As my friend opened a large envelope containing an award of some kind, handing it to Elvis, I was introduced as “one of the top radio guys” in the country, prompting Elvis to ask if I knew George Klein.  I replied that I had never met George but certainly knew of him as a celebrated disc jockey at WHBQ in Memphis.

“Are you from here” he asked, I answered, “no, I’m a Buckeye with stops in Denver, Chicago & Pittsburgh before moving here to Northridge.”  Any feeling of being uncomfortable was gone as he explained he had never been to Northridge but thought he was scheduled for a Pittsburgh appearance in the not to distant future. I brought up the fact that our mothers had the same name of Gladys, we both had daughters who were being raised by their mothers.

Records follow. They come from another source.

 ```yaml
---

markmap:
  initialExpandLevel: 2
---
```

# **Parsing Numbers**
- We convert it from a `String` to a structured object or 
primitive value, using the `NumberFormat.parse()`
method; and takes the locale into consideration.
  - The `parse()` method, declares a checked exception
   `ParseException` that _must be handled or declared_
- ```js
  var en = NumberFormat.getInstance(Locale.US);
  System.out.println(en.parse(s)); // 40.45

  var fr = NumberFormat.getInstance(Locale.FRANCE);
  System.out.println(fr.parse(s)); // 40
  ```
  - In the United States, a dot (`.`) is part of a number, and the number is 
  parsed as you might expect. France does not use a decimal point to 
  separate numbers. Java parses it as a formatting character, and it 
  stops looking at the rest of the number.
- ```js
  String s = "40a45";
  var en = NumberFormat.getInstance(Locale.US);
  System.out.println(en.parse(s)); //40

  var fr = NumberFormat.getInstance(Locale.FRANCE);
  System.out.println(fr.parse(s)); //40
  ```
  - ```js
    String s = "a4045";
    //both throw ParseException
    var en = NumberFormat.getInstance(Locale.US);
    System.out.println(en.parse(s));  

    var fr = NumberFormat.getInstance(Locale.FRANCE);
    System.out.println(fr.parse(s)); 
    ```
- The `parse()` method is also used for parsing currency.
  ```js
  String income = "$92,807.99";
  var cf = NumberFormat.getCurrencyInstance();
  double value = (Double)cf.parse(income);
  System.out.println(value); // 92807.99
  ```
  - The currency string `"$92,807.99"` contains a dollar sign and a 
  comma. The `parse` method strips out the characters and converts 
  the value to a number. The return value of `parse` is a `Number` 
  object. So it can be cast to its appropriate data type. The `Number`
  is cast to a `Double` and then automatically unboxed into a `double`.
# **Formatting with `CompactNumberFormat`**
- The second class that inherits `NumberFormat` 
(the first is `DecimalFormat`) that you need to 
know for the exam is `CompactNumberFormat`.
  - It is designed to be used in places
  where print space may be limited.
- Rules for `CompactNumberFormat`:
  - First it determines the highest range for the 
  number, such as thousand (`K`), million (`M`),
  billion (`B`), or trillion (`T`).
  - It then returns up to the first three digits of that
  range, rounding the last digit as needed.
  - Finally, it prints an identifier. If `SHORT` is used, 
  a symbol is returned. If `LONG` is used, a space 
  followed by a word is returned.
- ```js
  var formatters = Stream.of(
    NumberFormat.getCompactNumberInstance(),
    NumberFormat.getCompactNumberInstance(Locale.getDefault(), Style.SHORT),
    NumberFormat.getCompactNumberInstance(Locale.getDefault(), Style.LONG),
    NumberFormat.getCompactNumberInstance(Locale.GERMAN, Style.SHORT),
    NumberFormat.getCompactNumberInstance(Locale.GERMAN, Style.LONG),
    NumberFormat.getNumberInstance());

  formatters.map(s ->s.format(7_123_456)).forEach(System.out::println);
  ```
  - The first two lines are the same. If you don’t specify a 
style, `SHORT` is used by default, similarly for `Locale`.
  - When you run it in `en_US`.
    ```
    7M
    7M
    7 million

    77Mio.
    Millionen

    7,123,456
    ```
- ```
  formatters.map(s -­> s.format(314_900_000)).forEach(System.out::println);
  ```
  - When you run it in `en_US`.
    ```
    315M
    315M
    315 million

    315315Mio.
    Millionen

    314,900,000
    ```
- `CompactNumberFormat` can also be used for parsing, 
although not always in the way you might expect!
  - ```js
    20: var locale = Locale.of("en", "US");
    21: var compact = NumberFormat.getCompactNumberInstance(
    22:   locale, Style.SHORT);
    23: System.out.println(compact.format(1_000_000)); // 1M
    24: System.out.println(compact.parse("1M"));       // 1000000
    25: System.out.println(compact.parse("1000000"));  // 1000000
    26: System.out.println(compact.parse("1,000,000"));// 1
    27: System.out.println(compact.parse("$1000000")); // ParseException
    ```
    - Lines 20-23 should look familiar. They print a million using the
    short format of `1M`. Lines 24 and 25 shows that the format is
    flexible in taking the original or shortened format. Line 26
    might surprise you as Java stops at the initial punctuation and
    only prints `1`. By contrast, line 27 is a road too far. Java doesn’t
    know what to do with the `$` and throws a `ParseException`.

A slight frown formed above his glasses as the look of sadness came upon his face when he asked if my mother was still living. As I told him my mother passed away several years earlier, Elvis leaned toward me without standing, extending his hand to shake mine once again, shook his head in agreement and said, “I’ve been there”.

We also traded comments about two mutual friends, Sharon Sheeley and Tom Jones.

Sharon was a close friend of mine, having written several big hits in the mid 50’s including “Poor Little Fool” for Ricky Nelson and I was responsible for presenting Tom Jones, ten years earlier, on his very first appearance in this country.

Elvis said Tom had become a close friend visiting Graceland and they “hung out a lot in Vegas.”  Sharon, Elvis said, was a good writer and he would have liked to record some of her material.  He mentioned “she never really recovered” when her love, Eddie Cochran died. Elvis thought Sharon was living in England until I told him she was back in the states and living in Studio City.  We then talked about my being a close friend of Eddie’s, talking briefly about his death in England in 1960.  Elvis said, “Too bad man, he was a hell of a guitar player”.  We discussed how Eddie was a pioneer in overdubbing.

My friend stood up seemingly to end the somber mood and motioned it was time for us to leave. Elvis led us to the door shaking hands with my friend and nodding to me as he said, “nice meeting you”. I returned the nod and walked silently toward our car.  “Nice guy huh?” my friend said breaking the silence on our return trip to Hollywood.

“He sure is but he sure seems sad” I said, as I began to think of Eddie Cochran passing, something I have tried to block out of my mind ever since that Easter Sunday when he died tragically in that automobile wreck in England.

It was a rare cloudy summer day in Los Angeles in 1977 as I heard, “Elvis is dead”, from the newsman at KFI as he stuck his head into my office.  Elvis is dead?  I asked in disbelief as my stomach tightened in shock and a feeling of sickness. “Yeh, he died in Memphis”, he answered as I immediately paged Paul Kirby, our production man at KFI to get him started on preparing an on air tribute.  Grabbing the telephone in anger, I called home wanting to tell someone the bad news as tears begin to stream down my face.  Mother Della answered obviously crying, saying she had just heard the sad news on the TV. I comforted her briefly telling her I was on my way home.

Like my friend Eddie Cochran, it would be a long time before I could accept Elvis had died.

I’ve been fortunate to see most of the superstar performers over a 50 year span. Elvis was the best.